What I'm Watching:
Super Angry Dude VERSUS Angsty Bat Guy
To be fully transparent, I must say that I had no intention of seeing BvS in theaters from the moment the first trailer was released. Having been a person that really disliked Man of Steel I knew that it would have similar sensibilities and all the footage that was released, made the film look terrible. Cut to the film's release, and it gets completely panned by critics, furthering my belief that there's no real reason to see the film in theaters, since my suspicions were confirmed true.
I was then given the option to see it in theaters for free due to a movie ticket included in my Blurays of Arrow and The Flash. Even with the free ticket, the film didn't draw me to the theater and they eventually expired. That's how little my interest was in this film despite it being a team-up of two of the biggest characters in all of comic-book-dom.

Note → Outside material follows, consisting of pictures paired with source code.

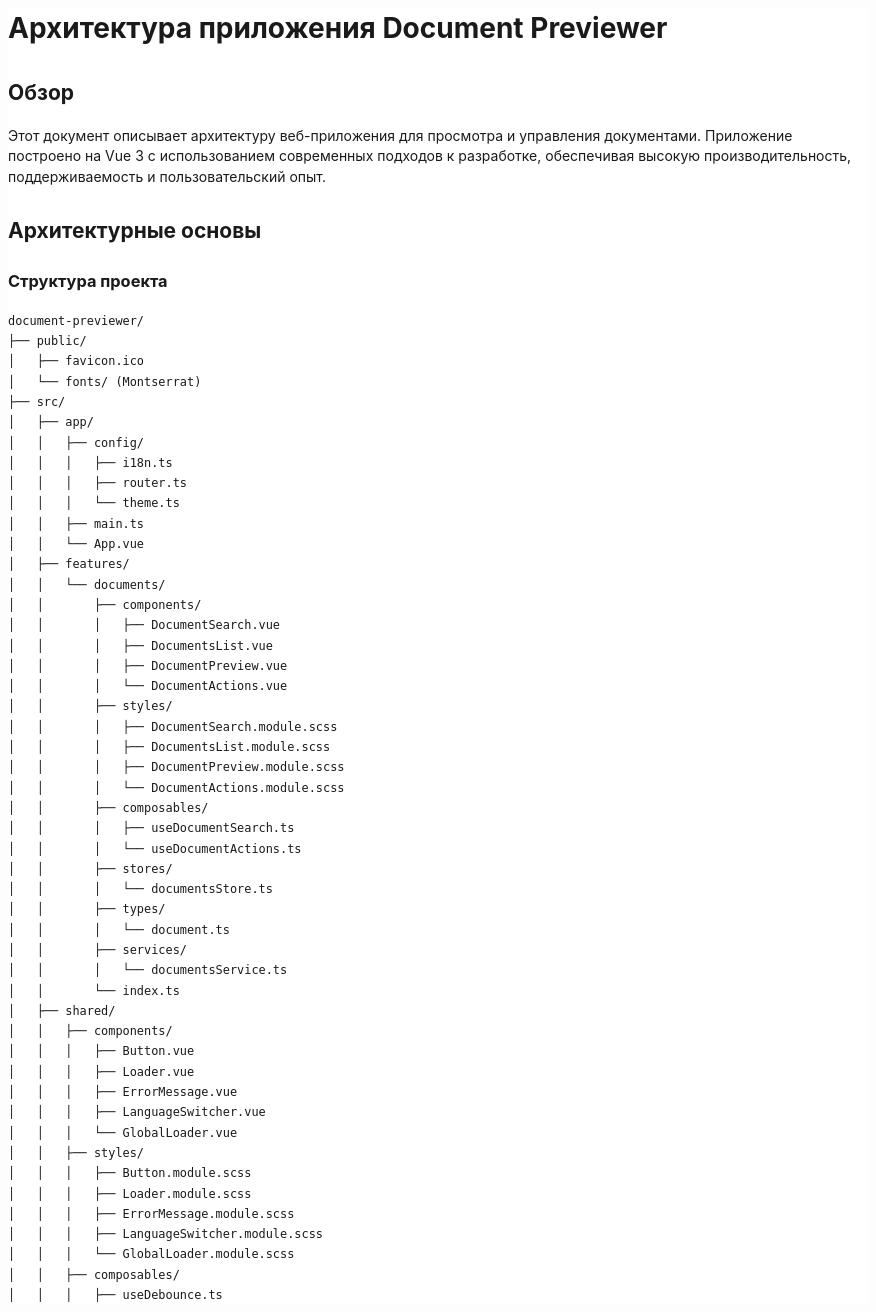 # Архитектура приложения Document Previewer

## Обзор
Этот документ описывает архитектуру веб-приложения для просмотра и управления документами. Приложение построено на Vue 3 с использованием современных подходов к разработке, обеспечивая высокую производительность, поддерживаемость и пользовательский опыт.

## Архитектурные основы

### Структура проекта

```
document-previewer/
├── public/
│   ├── favicon.ico
│   └── fonts/ (Montserrat)
├── src/
│   ├── app/
│   │   ├── config/
│   │   │   ├── i18n.ts
│   │   │   ├── router.ts
│   │   │   └── theme.ts
│   │   ├── main.ts
│   │   └── App.vue
│   ├── features/
│   │   └── documents/
│   │       ├── components/
│   │       │   ├── DocumentSearch.vue
│   │       │   ├── DocumentsList.vue
│   │       │   ├── DocumentPreview.vue
│   │       │   └── DocumentActions.vue
│   │       ├── styles/
│   │       │   ├── DocumentSearch.module.scss
│   │       │   ├── DocumentsList.module.scss
│   │       │   ├── DocumentPreview.module.scss
│   │       │   └── DocumentActions.module.scss
│   │       ├── composables/
│   │       │   ├── useDocumentSearch.ts
│   │       │   └── useDocumentActions.ts
│   │       ├── stores/
│   │       │   └── documentsStore.ts
│   │       ├── types/
│   │       │   └── document.ts
│   │       ├── services/
│   │       │   └── documentsService.ts
│   │       └── index.ts
│   ├── shared/
│   │   ├── components/
│   │   │   ├── Button.vue
│   │   │   ├── Loader.vue
│   │   │   ├── ErrorMessage.vue
│   │   │   ├── LanguageSwitcher.vue
│   │   │   └── GlobalLoader.vue
│   │   ├── styles/
│   │   │   ├── Button.module.scss
│   │   │   ├── Loader.module.scss
│   │   │   ├── ErrorMessage.module.scss
│   │   │   ├── LanguageSwitcher.module.scss
│   │   │   └── GlobalLoader.module.scss
│   │   ├── composables/
│   │   │   ├── useDebounce.ts
```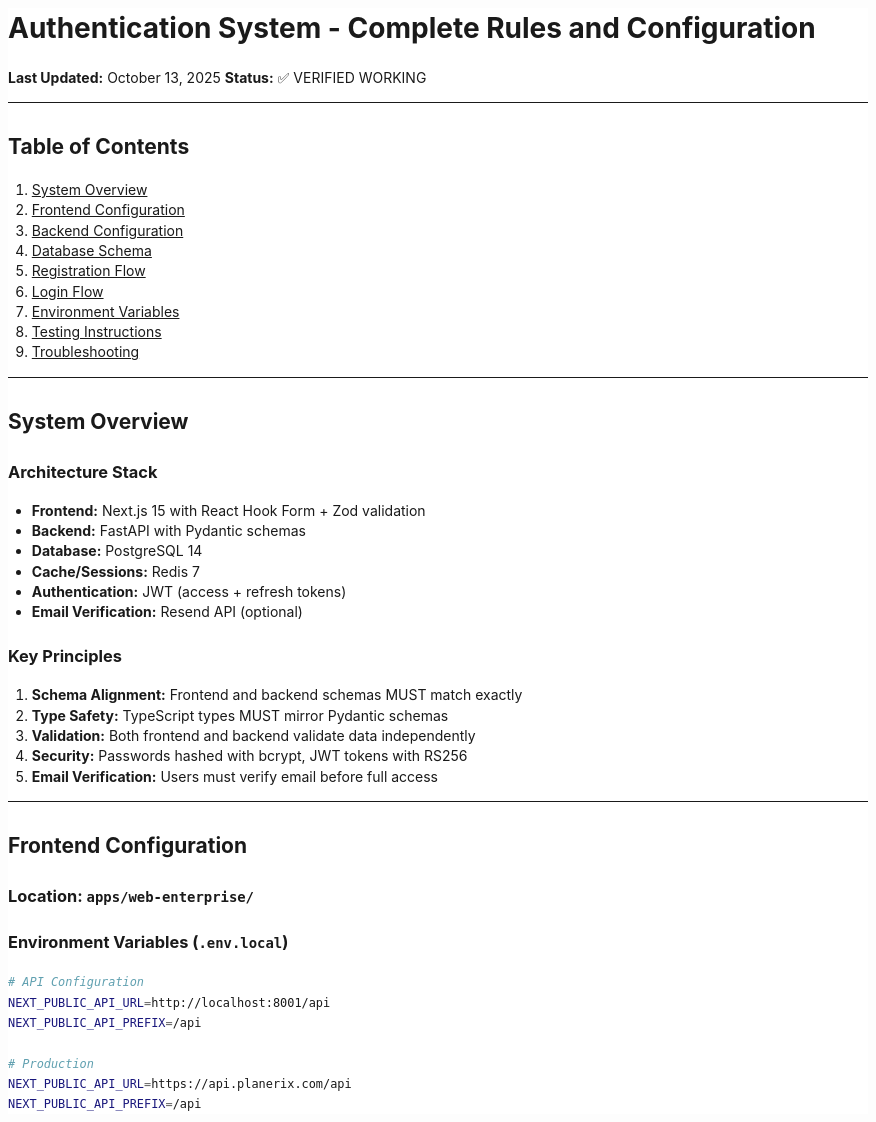 # Authentication System - Complete Rules and Configuration

**Last Updated:** October 13, 2025
**Status:** ✅ VERIFIED WORKING

---

## Table of Contents

1. [System Overview](#system-overview)
2. [Frontend Configuration](#frontend-configuration)
3. [Backend Configuration](#backend-configuration)
4. [Database Schema](#database-schema)
5. [Registration Flow](#registration-flow)
6. [Login Flow](#login-flow)
7. [Environment Variables](#environment-variables)
8. [Testing Instructions](#testing-instructions)
9. [Troubleshooting](#troubleshooting)

---

## System Overview

### Architecture Stack

- **Frontend:** Next.js 15 with React Hook Form + Zod validation
- **Backend:** FastAPI with Pydantic schemas
- **Database:** PostgreSQL 14
- **Cache/Sessions:** Redis 7
- **Authentication:** JWT (access + refresh tokens)
- **Email Verification:** Resend API (optional)

### Key Principles

1. **Schema Alignment:** Frontend and backend schemas MUST match exactly
2. **Type Safety:** TypeScript types MUST mirror Pydantic schemas
3. **Validation:** Both frontend and backend validate data independently
4. **Security:** Passwords hashed with bcrypt, JWT tokens with RS256
5. **Email Verification:** Users must verify email before full access

---

## Frontend Configuration

### Location: `apps/web-enterprise/`

### Environment Variables (`.env.local`)

```bash
# API Configuration
NEXT_PUBLIC_API_URL=http://localhost:8001/api
NEXT_PUBLIC_API_PREFIX=/api

# Production
NEXT_PUBLIC_API_URL=https://api.planerix.com/api
NEXT_PUBLIC_API_PREFIX=/api
```
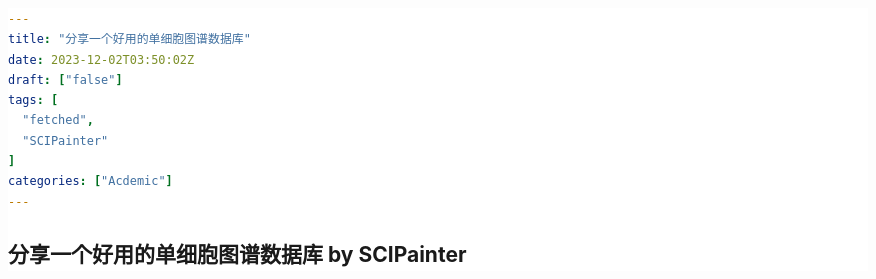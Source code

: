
 ```yaml
---
title: "分享一个好用的单细胞图谱数据库"
date: 2023-12-02T03:50:02Z
draft: ["false"]
tags: [
  "fetched",
  "SCIPainter"
]
categories: ["Acdemic"]
---
```

分享一个好用的单细胞图谱数据库 by SCIPainter
------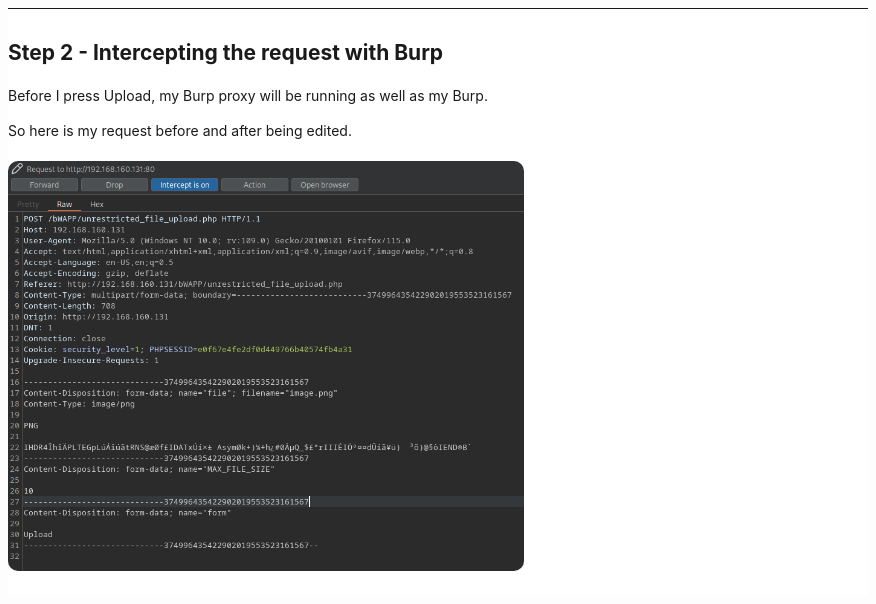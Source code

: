 
---

## Step 2 - Intercepting the request with Burp
Before I press Upload, my Burp proxy will be running as well as my Burp.


So here is my request before and after being edited.
<br><br>
<img src="/static/bwapp/unrestricted_file_upload_m/upload3.png" style="border-radius: 10px; width: 60%;"  />
<br><br>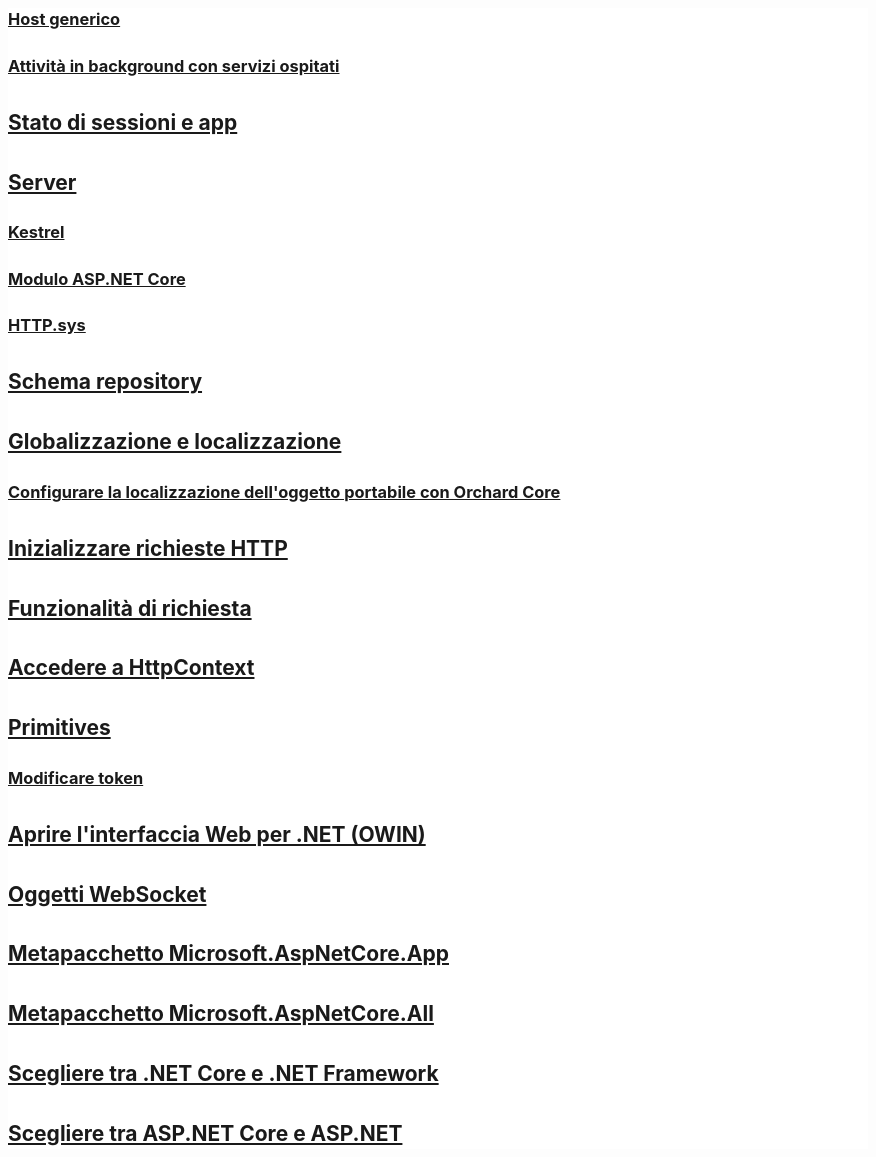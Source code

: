 ### [Host generico](xref:fundamentals/host/generic-host)
### [Attività in background con servizi ospitati](xref:fundamentals/host/hosted-services)
## [Stato di sessioni e app](xref:fundamentals/app-state)
## [Server](xref:fundamentals/servers/index)
### [Kestrel](xref:fundamentals/servers/kestrel)
### [Modulo ASP.NET Core](xref:fundamentals/servers/aspnet-core-module)
### [HTTP.sys](xref:fundamentals/servers/httpsys)
## [Schema repository](xref:fundamentals/repository-pattern)
## [Globalizzazione e localizzazione](xref:fundamentals/localization)
### [Configurare la localizzazione dell'oggetto portabile con Orchard Core](xref:fundamentals/portable-object-localization)
## [Inizializzare richieste HTTP](xref:fundamentals/http-requests)
## [Funzionalità di richiesta](xref:fundamentals/request-features)
## [Accedere a HttpContext](xref:fundamentals/httpcontext)
## [Primitives](xref:fundamentals/primitives/index)
### [Modificare token](xref:fundamentals/primitives/change-tokens)
## [Aprire l'interfaccia Web per .NET (OWIN)](xref:fundamentals/owin)
## [Oggetti WebSocket](xref:fundamentals/websockets)
## [Metapacchetto Microsoft.AspNetCore.App](xref:fundamentals/metapackage-app)
## [Metapacchetto Microsoft.AspNetCore.All](xref:fundamentals/metapackage)
## [Scegliere tra .NET Core e .NET Framework](/dotnet/articles/standard/choosing-core-framework-server)
## [Scegliere tra ASP.NET Core e ASP.NET](xref:fundamentals/choose-between-aspnet-and-aspnetcore)
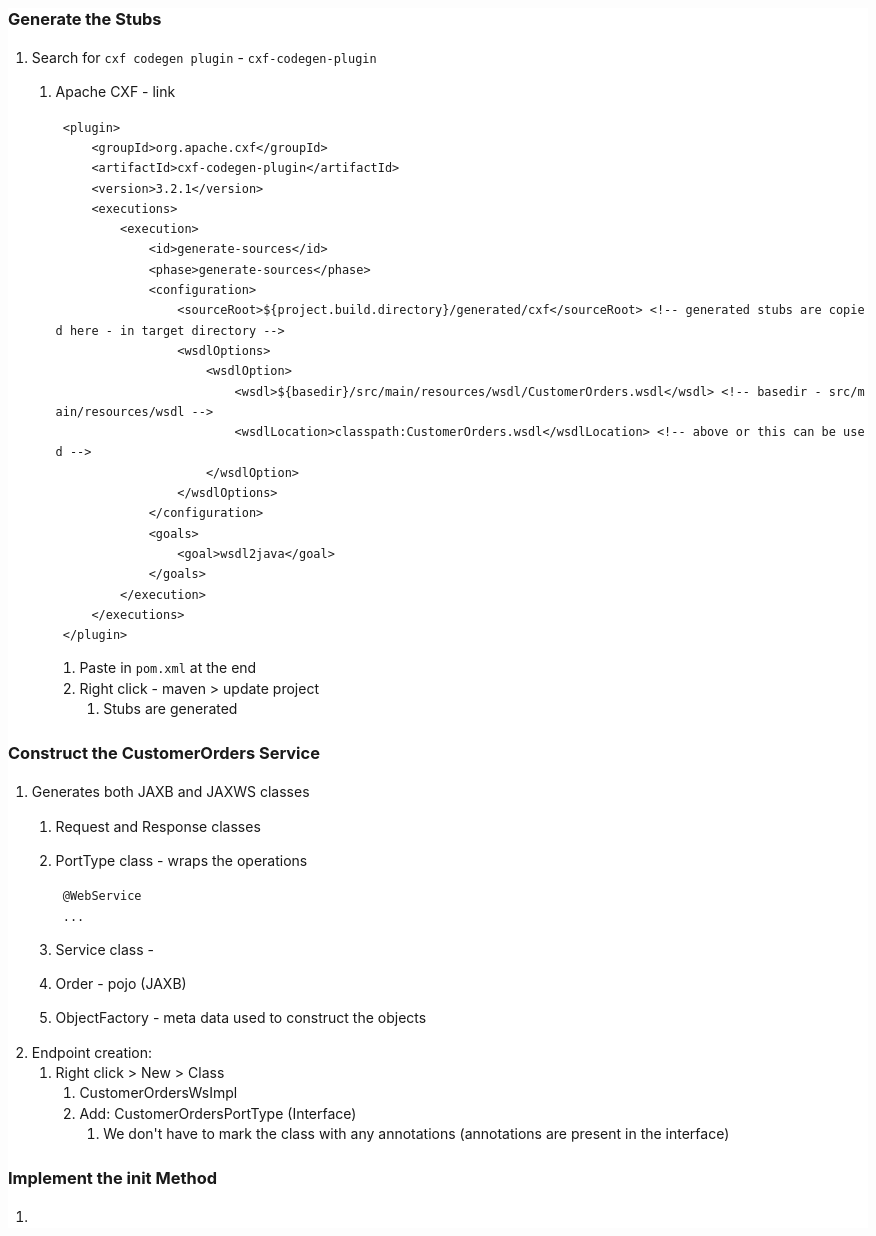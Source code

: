 ### Generate the Stubs ###
1. Search for `cxf codegen plugin` - `cxf-codegen-plugin`
	1. Apache CXF - link

			<plugin>
				<groupId>org.apache.cxf</groupId>
				<artifactId>cxf-codegen-plugin</artifactId>
				<version>3.2.1</version>
				<executions>
					<execution>
						<id>generate-sources</id>
						<phase>generate-sources</phase>
						<configuration>
							<sourceRoot>${project.build.directory}/generated/cxf</sourceRoot> <!-- generated stubs are copied here - in target directory -->
							<wsdlOptions>
								<wsdlOption>
									<wsdl>${basedir}/src/main/resources/wsdl/CustomerOrders.wsdl</wsdl> <!-- basedir - src/main/resources/wsdl -->
									<wsdlLocation>classpath:CustomerOrders.wsdl</wsdlLocation> <!-- above or this can be used -->
								</wsdlOption>
							</wsdlOptions>
						</configuration>
						<goals>
							<goal>wsdl2java</goal>
						</goals>
					</execution>
				</executions>
			</plugin>
			
		1. Paste in `pom.xml` at the end
		2. Right click - maven > update project
			1. Stubs are generated

### Construct the CustomerOrders Service ###
1. Generates both JAXB and JAXWS classes
	1. Request and Response classes
	2. PortType class - wraps the operations

			@WebService
			...
			
	3. Service class - 
	4. Order - pojo (JAXB)
	5. ObjectFactory - meta data used to construct the objects
2. Endpoint creation:
	1. Right click > New > Class
		1. CustomerOrdersWsImpl
		2. Add: CustomerOrdersPortType (Interface)
			1. We don't have to mark the class with any annotations (annotations are present in the interface)

### Implement the init Method ###
1. 
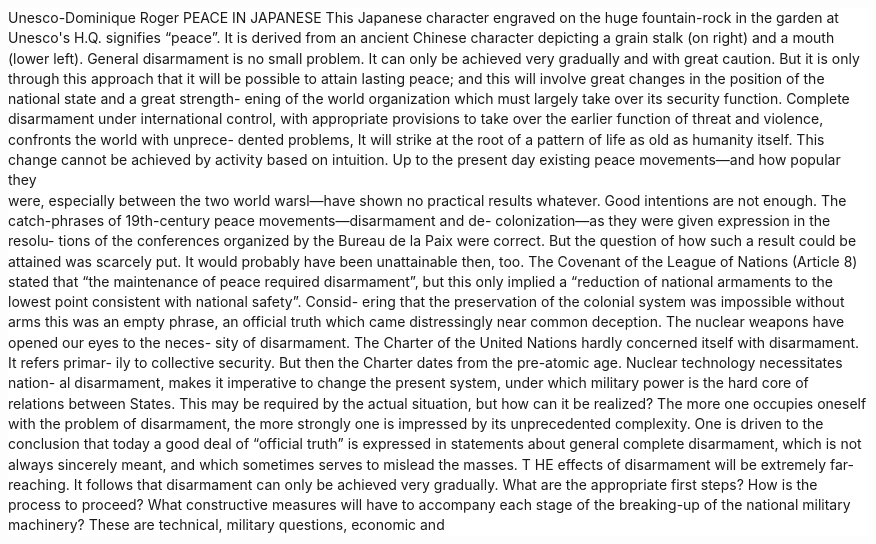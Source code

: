 Unesco-Dominique Roger 
PEACE IN JAPANESE 
This Japanese character engraved 
on the huge fountain-rock 
in the garden at Unesco's H.Q. 
signifies “peace”. 
It is derived from an ancient 
Chinese character depicting 
a grain stalk (on right) 
and a mouth (lower left). 
General disarmament is no small problem. It can only 
be achieved very gradually and with great caution. But 
it is only through this approach that it will be possible to 
attain lasting peace; and this will involve great changes 
in the position of the national state and a great strength- 
ening of the world organization which must largely take 
over its security function. 
Complete disarmament under international control, with 
appropriate provisions to take over the earlier function of 
threat and violence, confronts the world with unprece- 
dented problems, It will strike at the root of a pattern of 
life as old as humanity itself. This change cannot be 
achieved by activity based on intuition. Up to the present 
day existing peace movements—and how popular they    
were, especially between the two world warsl—have 
shown no practical results whatever. 
Good intentions are not enough. The catch-phrases 
of 19th-century peace movements—disarmament and de- 
colonization—as they were given expression in the resolu- 
tions of the conferences organized by the Bureau de la 
Paix were correct. But the question of how such a result 
could be attained was scarcely put. It would probably have 
been unattainable then, too. 
The Covenant of the League of Nations (Article 8) stated 
that “the maintenance of peace required disarmament”, 
but this only implied a “reduction of national armaments 
to the lowest point consistent with national safety”. Consid- 
ering that the preservation of the colonial system was 
impossible without arms this was an empty phrase, an 
official truth which came distressingly near common 
deception. 
The nuclear weapons have opened our eyes to the neces- 
sity of disarmament. The Charter of the United Nations 
hardly concerned itself with disarmament. It refers primar- 
ily to collective security. But then the Charter dates from 
the pre-atomic age. Nuclear technology necessitates nation- 
al disarmament, makes it imperative to change the present 
system, under which military power is the hard core of 
relations between States. 
This may be required by the actual situation, but how 
can it be realized? The more one occupies oneself with 
the problem of disarmament, the more strongly one is 
impressed by its unprecedented complexity. One is driven 
to the conclusion that today a good deal of “official 
truth” is expressed in statements about general complete 
disarmament, which is not always sincerely meant, and 
which sometimes serves to mislead the masses. 
T HE effects of disarmament will be extremely far- 
reaching. It follows that disarmament can only 
be achieved very gradually. What are the appropriate first 
steps? How is the process to proceed? What constructive 
measures will have to accompany each stage of the 
breaking-up of the national military machinery? 
These are technical, military questions, economic and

I also need to get this out of the way because I'm worried that any positive comments I make towards the film may be misconstrued: This is not a good movie. While it's not the colossal failure that many, myself included, expected it to be, it's still a mess of a film. When your third act, featuring the biggest fight of the movie, is the slowest and most boring part, then you know the film has problems on top of problems but it also shows that there was some good in the beginning.
Most of the good comes from Ben Affleck's Batman. While the competition is stiff, Affleck may be the best Batman we've ever been treated to on film. Sure, Kevin Conroy's Dark Knight from both the animated series and the Arkham series is probably the greatest overall, the fact that Affleck can come in and give all previous actors a run for their money is saying a lot. He was easily the best part of this film and is something that I really look forward to when it comes to the new film.
Not everything involving Batman is great though. His interactions with Superman are boring and uninspired, with most of his best scenes coming from interactions with criminals or Alfred. And that opening scene, going over the Wayne family death that we all know by heart, is one of the more melodramatic pieces I've ever seen. At times it felt like a music video for some kind of emo band. Add to that the Jeep Wrangler commercial that occurs a few minutes later, and you get a beginning that is one of the harder ones to get through in all of Superhero-dom.
The Justice League stuff feels so thrown together that it feels like an insult to fans. Which is too bad, because they could have easily made the transition with the same Bruce Wayne arc only without the random footage of JL members in different environments. All that did was remind me that Warner Bros. didn't jump on the JL bandwagon when they should have and are now having to fast track everything to try and catch up with Marvel.
I honestly thought that Jessie Eisenberg was going to knock the role of Lex Luthor out of the park. I figured that Snyder cast him for his "Mark Zuckerberg" performance but that isn't the case at all. No, instead Eisenberg gives what is easily the worst performance of the movie and possibly his career. I still don't understand why they decided to make him so zany and not just a disconnected genius a la The Social Network. He chews up the scenery in every single scene he's in and never once tries to reign it in. One of the final shots rests on Luthor in his cell and it's one of the most unintentionally comedic moments I've ever witnessed.
So yes, it's as bad as you could have ever thought it was but it also had some really cool stuff. Sure, the plot is nonsense and Snyder is just throwing way too much at the screen (we get World's Finest, Death of Superman, and Superman Lives all in one story) but we also get Ben Affleck as Batman which may honestly be worth all the other trouble with this movie. While the Superman side of things is still a mess, Batman's future is certainly looking bright.
Let's just hope they don't V each other again anytime soon.